El siglo xxi ha amplificado los conceptos: los modernos mistagogos son los expertos introductores en cada una de las etapas de la humana existencia: primeramente, la madre; ella transmite a su hijo las inaugurales informaciones que darán sentido a ese parvo ser cuya vida habrá de enfrentar al mundo y sus certezas. Después, los versados en cada uno de los espacios del aprendizaje, desde las primeras letras hasta la infinitud de las ideas, desbastarán las diferentes vías de la cultura y dotarán a cada individuo de los necesarios instrumentos decodificadores. Los especialistas en los protocolos políticos allanarán los caminos de las naciones según las necesidades de los aspirantes. En los entreveros sociales se irá de la mano de los encargados de entronizar a quienes deseen participar de ellos. Así en las ciencias, así en las artes, así en la cultura en general. Cada profesión, oficio o actividad, tiene sus propios símbolos, sus signos particulares, sus códigos secretos.
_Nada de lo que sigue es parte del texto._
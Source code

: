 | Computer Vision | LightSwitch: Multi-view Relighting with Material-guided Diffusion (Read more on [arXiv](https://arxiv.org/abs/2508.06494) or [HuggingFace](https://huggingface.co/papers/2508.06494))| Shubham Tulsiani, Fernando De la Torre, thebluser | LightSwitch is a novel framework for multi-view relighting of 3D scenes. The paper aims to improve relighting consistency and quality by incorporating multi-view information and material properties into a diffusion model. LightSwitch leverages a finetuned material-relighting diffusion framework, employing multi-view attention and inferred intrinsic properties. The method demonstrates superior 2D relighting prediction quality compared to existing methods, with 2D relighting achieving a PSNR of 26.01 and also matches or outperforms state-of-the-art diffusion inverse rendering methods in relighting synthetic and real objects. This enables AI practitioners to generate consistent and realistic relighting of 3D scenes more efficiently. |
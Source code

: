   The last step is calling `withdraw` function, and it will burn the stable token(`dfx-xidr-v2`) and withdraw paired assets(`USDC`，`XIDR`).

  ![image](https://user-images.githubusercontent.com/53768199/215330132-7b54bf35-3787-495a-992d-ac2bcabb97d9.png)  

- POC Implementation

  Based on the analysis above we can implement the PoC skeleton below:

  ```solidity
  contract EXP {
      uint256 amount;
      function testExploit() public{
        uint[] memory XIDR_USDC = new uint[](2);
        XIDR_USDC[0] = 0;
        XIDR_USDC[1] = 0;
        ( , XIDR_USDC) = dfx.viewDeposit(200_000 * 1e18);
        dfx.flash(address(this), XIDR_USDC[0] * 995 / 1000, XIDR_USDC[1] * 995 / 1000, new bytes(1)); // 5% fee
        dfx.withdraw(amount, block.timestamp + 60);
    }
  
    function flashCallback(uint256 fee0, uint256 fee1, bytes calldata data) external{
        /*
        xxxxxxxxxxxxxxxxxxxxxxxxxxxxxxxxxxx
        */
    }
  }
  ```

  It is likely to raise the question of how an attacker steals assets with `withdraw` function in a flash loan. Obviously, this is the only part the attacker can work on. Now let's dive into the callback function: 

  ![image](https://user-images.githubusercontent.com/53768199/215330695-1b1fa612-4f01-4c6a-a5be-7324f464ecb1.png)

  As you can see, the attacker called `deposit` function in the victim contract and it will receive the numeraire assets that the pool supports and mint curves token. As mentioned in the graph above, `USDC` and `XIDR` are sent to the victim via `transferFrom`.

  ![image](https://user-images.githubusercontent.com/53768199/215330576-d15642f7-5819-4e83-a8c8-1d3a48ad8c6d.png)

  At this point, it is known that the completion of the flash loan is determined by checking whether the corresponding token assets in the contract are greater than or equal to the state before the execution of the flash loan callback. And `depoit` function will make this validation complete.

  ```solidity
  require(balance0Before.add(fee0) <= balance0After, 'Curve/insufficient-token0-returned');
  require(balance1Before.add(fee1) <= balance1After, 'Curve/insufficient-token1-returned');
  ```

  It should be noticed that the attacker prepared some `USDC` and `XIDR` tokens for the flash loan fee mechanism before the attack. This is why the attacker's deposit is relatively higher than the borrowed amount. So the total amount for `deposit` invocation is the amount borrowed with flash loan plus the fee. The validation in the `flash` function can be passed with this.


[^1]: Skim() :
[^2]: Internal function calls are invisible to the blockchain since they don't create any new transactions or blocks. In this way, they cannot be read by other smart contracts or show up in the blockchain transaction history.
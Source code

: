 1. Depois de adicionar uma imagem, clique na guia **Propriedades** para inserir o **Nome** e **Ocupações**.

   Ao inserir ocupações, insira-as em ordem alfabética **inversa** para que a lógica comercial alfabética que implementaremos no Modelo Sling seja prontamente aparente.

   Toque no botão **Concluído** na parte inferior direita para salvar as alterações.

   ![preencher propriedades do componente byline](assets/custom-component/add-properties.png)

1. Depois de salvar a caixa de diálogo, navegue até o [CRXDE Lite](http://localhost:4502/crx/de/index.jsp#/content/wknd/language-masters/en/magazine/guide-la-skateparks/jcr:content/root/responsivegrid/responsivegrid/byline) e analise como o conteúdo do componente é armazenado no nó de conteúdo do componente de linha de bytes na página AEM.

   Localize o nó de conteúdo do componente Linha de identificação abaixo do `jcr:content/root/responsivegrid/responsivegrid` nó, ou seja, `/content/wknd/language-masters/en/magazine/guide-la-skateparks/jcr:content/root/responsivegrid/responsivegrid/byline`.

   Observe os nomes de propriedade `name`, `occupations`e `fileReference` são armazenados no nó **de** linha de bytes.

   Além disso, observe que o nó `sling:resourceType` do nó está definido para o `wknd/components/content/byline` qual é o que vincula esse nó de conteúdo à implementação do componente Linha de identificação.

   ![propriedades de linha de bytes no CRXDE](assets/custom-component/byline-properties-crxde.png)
Nuestro planeta se rige por normas que si bien no están al alcance de todos, sí están a la disposición de quien aspire, respetuosamente, acercarse a ellas. El triunfo en la vida o el buen éxito en una carrera profesional empieza bajo el amparo de los mistagogos adecuados.


Pero hay también mistagogos silenciosos: son lo que muy pocas veces reciben el crédito o el agradecimiento que suele otorgarse a un profesional; son los que abren sus páginas y ofrendan el mundo: son los libros. Ellos nos invitan, nos llaman y nos donan tanto como nosotros queramos o podamos recibir. Los límites los marcamos nosotros. Estos mistagogos silenciosos, hoy muy amenazados por los mistagogos virtuales, son la matriz forjadora de nuestro intelecto, en la ciencia, en el arte, en la técnica. Mantengamos vivo su hogar, las bibliotecas, para que cumplan la función a la que fueron destinados. Dejemos que nos entreguen sus páginas generosas y nos obsequien su sabiduría. Ellos son los mistagogos que nos permitirán la mejor comprensión del Universo.


¿Me leerá la próxima semana? Gracias, aquí lo espero.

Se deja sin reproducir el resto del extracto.